Candidatos ricos vencem nas capitais e grandes cidades
Redação DM
Publicado em 8 de outubro de 2016 às 03:01 | Atualizado há 10 anosA ideia de retirar empresas das doações a partidos e políticos e transferir este financiamento das campanhas às pessoas físicas foi testada nestas eleições e o veredito é que, daqui para frente (se esta lei for mantida), só rico será eleito prefeito, principalmente se for em eleição nas grandes cidades.
Levantamento feito pelo portal G1, da Globo, mostra que mais da metade das maiores cidades brasileiras que definiram o vencedor no 1º turno serão governadas por prefeitos milionários. É o caso de São Paulo, por exemplo, onde o ricaço João Dória (patrimônio declarado de quase R$ 180 milhões) foi o vencedor já no primeiro turno. Vale ressaltar que o PSDB é o partido com mais prefeitos milionários da lista, dez dos 23.
São Paulo, Salvador, Natal e João Pessoa são as outras capitais com prefeitos milionários. ACM Neto (DEM), por exemplo, tem patrimônio declarado de R$ 27 milhões. Já os prefeitos de Rio Branco, Teresina e Boa Vista têm patrimônio abaixo de R$ 500 mil.

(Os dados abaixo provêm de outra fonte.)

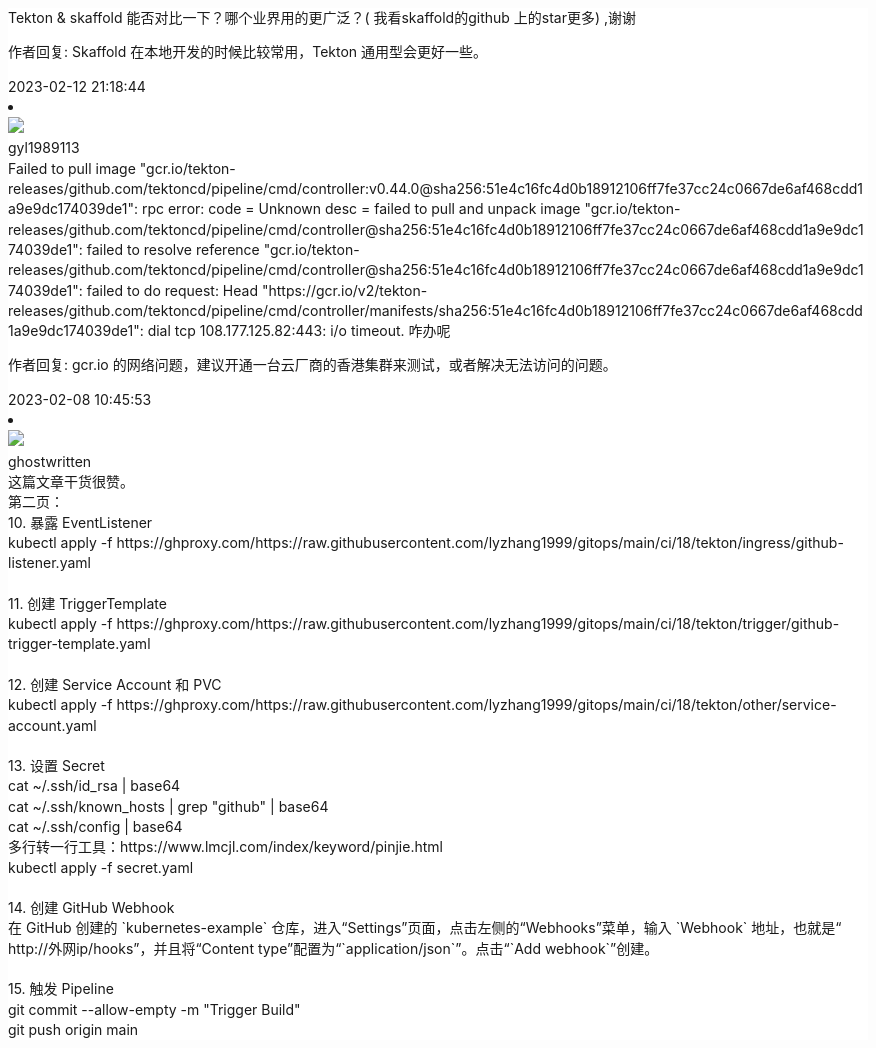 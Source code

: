   <div class="_2_QraFYR_0">Tekton &amp; skaffold 能否对比一下？哪个业界用的更广泛？( 我看skaffold的github 上的star更多) ,谢谢</div>
  <div class="_10o3OAxT_0">
    <p class="_3KxQPN3V_0">作者回复: Skaffold 在本地开发的时候比较常用，Tekton 通用型会更好一些。</p>
  </div>
  <div class="_3klNVc4Z_0">
    <div class="_3Hkula0k_0">2023-02-12 21:18:44</div>
  </div>
</div>
</div>
</li>
<li>
<div class="_2sjJGcOH_0"><img src="http://thirdwx.qlogo.cn/mmopen/vi_32/cBh6rmNsSIbHEAGKiaq25yz9tqGuJEjbIYn2K0uFBLEe8lBNjL3SUOicibPbAO5SdH6TxV65kcCpK6FOB1hBr3PBQ/132"
  class="_3FLYR4bF_0">
<div class="_36ChpWj4_0">
  <div class="_2zFoi7sd_0"><span>gyl1989113</span>
  </div>
  <div class="_2_QraFYR_0">Failed to pull image &quot;gcr.io&#47;tekton-releases&#47;github.com&#47;tektoncd&#47;pipeline&#47;cmd&#47;controller:v0.44.0@sha256:51e4c16fc4d0b18912106ff7fe37cc24c0667de6af468cdd1a9e9dc174039de1&quot;: rpc error: code = Unknown desc = failed to pull and unpack image &quot;gcr.io&#47;tekton-releases&#47;github.com&#47;tektoncd&#47;pipeline&#47;cmd&#47;controller@sha256:51e4c16fc4d0b18912106ff7fe37cc24c0667de6af468cdd1a9e9dc174039de1&quot;: failed to resolve reference &quot;gcr.io&#47;tekton-releases&#47;github.com&#47;tektoncd&#47;pipeline&#47;cmd&#47;controller@sha256:51e4c16fc4d0b18912106ff7fe37cc24c0667de6af468cdd1a9e9dc174039de1&quot;: failed to do request: Head &quot;https:&#47;&#47;gcr.io&#47;v2&#47;tekton-releases&#47;github.com&#47;tektoncd&#47;pipeline&#47;cmd&#47;controller&#47;manifests&#47;sha256:51e4c16fc4d0b18912106ff7fe37cc24c0667de6af468cdd1a9e9dc174039de1&quot;: dial tcp 108.177.125.82:443: i&#47;o timeout. 咋办呢</div>
  <div class="_10o3OAxT_0">
    <p class="_3KxQPN3V_0">作者回复: gcr.io 的网络问题，建议开通一台云厂商的香港集群来测试，或者解决无法访问的问题。</p>
  </div>
  <div class="_3klNVc4Z_0">
    <div class="_3Hkula0k_0">2023-02-08 10:45:53</div>
  </div>
</div>
</div>
</li>
<li>
<div class="_2sjJGcOH_0"><img src="https://static001.geekbang.org/account/avatar/00/13/f6/24/547439f1.jpg"
  class="_3FLYR4bF_0">
<div class="_36ChpWj4_0">
  <div class="_2zFoi7sd_0"><span>ghostwritten</span>
  </div>
  <div class="_2_QraFYR_0">这篇文章干货很赞。<br>第二页：<br>10. 暴露 EventListener<br>kubectl apply -f https:&#47;&#47;ghproxy.com&#47;https:&#47;&#47;raw.githubusercontent.com&#47;lyzhang1999&#47;gitops&#47;main&#47;ci&#47;18&#47;tekton&#47;ingress&#47;github-listener.yaml<br><br>11. 创建 TriggerTemplate<br>kubectl apply -f https:&#47;&#47;ghproxy.com&#47;https:&#47;&#47;raw.githubusercontent.com&#47;lyzhang1999&#47;gitops&#47;main&#47;ci&#47;18&#47;tekton&#47;trigger&#47;github-trigger-template.yaml<br><br>12. 创建 Service Account 和 PVC<br>kubectl apply -f https:&#47;&#47;ghproxy.com&#47;https:&#47;&#47;raw.githubusercontent.com&#47;lyzhang1999&#47;gitops&#47;main&#47;ci&#47;18&#47;tekton&#47;other&#47;service-account.yaml<br><br>13. 设置 Secret<br>cat ~&#47;.ssh&#47;id_rsa | base64<br>cat ~&#47;.ssh&#47;known_hosts | grep &quot;github&quot; | base64<br>cat ~&#47;.ssh&#47;config | base64<br>多行转一行工具：https:&#47;&#47;www.lmcjl.com&#47;index&#47;keyword&#47;pinjie.html<br>kubectl apply -f secret.yaml<br><br>14. 创建 GitHub Webhook<br>在 GitHub 创建的 `kubernetes-example` 仓库，进入“Settings”页面，点击左侧的“Webhooks”菜单，输入 `Webhook` 地址，也就是“ http:&#47;&#47;外网ip&#47;hooks”，并且将“Content type”配置为“`application&#47;json`”。点击“`Add webhook`”创建。<br><br>15. 触发 Pipeline<br>git commit --allow-empty -m &quot;Trigger Build&quot;<br>git push origin main</div>
  <div class="_10o3OAxT_0">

De acordo com este levantamento do G1, com base em dados do TSE (Tribunal Superior Eleitoral), dos 37 prefeitos já eleitos para cidades com mais de 200 mil eleitores, 23 declararam ao TSE (Tribunal Superior Eleitoral) patrimônio de R$ 1 milhão ou mais – o Brasil tem 92 cidades com população nessa casa.
O prefeito mais rico da lista é Vittorio Medioli (PHS), de Betim (MG), que declarou bens no valor total de R$ 352.572.936,23. Em seguida vem o prefeito de São Paulo, João Doria (PSDB), com R$ 179.765.700,69, e o prefeito de Salvador (BA), ACM Neto (DEM), com R$ 27.886.721,62.
2º turno
Em Goiânia, a regra destas eleições também vale: os dois finalistas do segundo turno também são milionários. Vanderlan Cardoso (PSB) declarou ao TSE um patrimônio de R$ 29,7 milhões e Iris Rezende (PMDB) R$ 17,8 milhões. Segundo o levantamento feito pelo G1, das 55 cidades em que haverá votação em 30 de outubro, 30 possuem pelo menos um milionário na disputa. A lista dos candidatos endinheirados ainda na disputa conta com Udo Dohler (PMDB), em Joinville (SC), com R$ 11.375.509,62; Dr. Hildon (PSDB), em Porto Velho (RO), com R$ 11.261.219,90; Raul (PV), em Bauru (SP), com R$ 5.501.714,06; e Sidnei Rocha (PSDB), em Franca (SP), com R$ 4.731.357,23.
Em seis dessas cidades, os candidatos ainda no páreo pela cadeira de prefeito são dois milionários. Ou seja, com certeza, ao fim da eleição, serão, pelo menos, 29 os prefeitos com patrimônio superior a R$ 1 milhão.
Se todos os milionários na disputa se elegerem, o Brasil terá 59 – ou seja, mais da metade – de suas grandes cidades governadas por donos de contas bancárias com valores superiores a seis zeros.
Doações milionárias
A prestação de contas dos candidatos a prefeito de Goiânia indica que pelo menos em parte este raciocínio é correto: o empresário Vanderlan Cardoso (PSB) foi o principal doador de sua campanha, com depósito de R$ 1 milhão. Sua coligação, composta por uma quinzena de partidos, é fruto do leque político que compõe o governo do Estado. Em São Paulo, João Doria (PSDB) foi o que mais investiu recursos próprios até agora: R$ 2,4 milhões. Ao todo, o patrimônio declarado do empresário é de R$ 180 milhões. Outro que fez um investimento milionário foi Carlos Amastha (PSB), reeleito à Prefeitura de Palmas. Ele, que também é empresário, repassou à sua campanha R$ 2,2 milhões, mais de 10% de seu patrimônio total declarado, de R$ 21,1 milhões.
Entre os candidatos que doaram recursos próprios, um caso chama a atenção: o ex-ministro do Esporte e Turismo Rafael Greca (PMN) colocou R$ 600 mil na própria candidatura a prefeito de Curitiba. Foi o único caso até o momento de doação acima do patrimônio entre os candidatos a prefeitos em capitais do País.
Segundo a Lei Eleitoral, não há limite percentual de patrimônio para doação de candidatos – a regra existe apenas para terceiros, que só podem doar até um limite de 10% de seu patrimônio por eleição.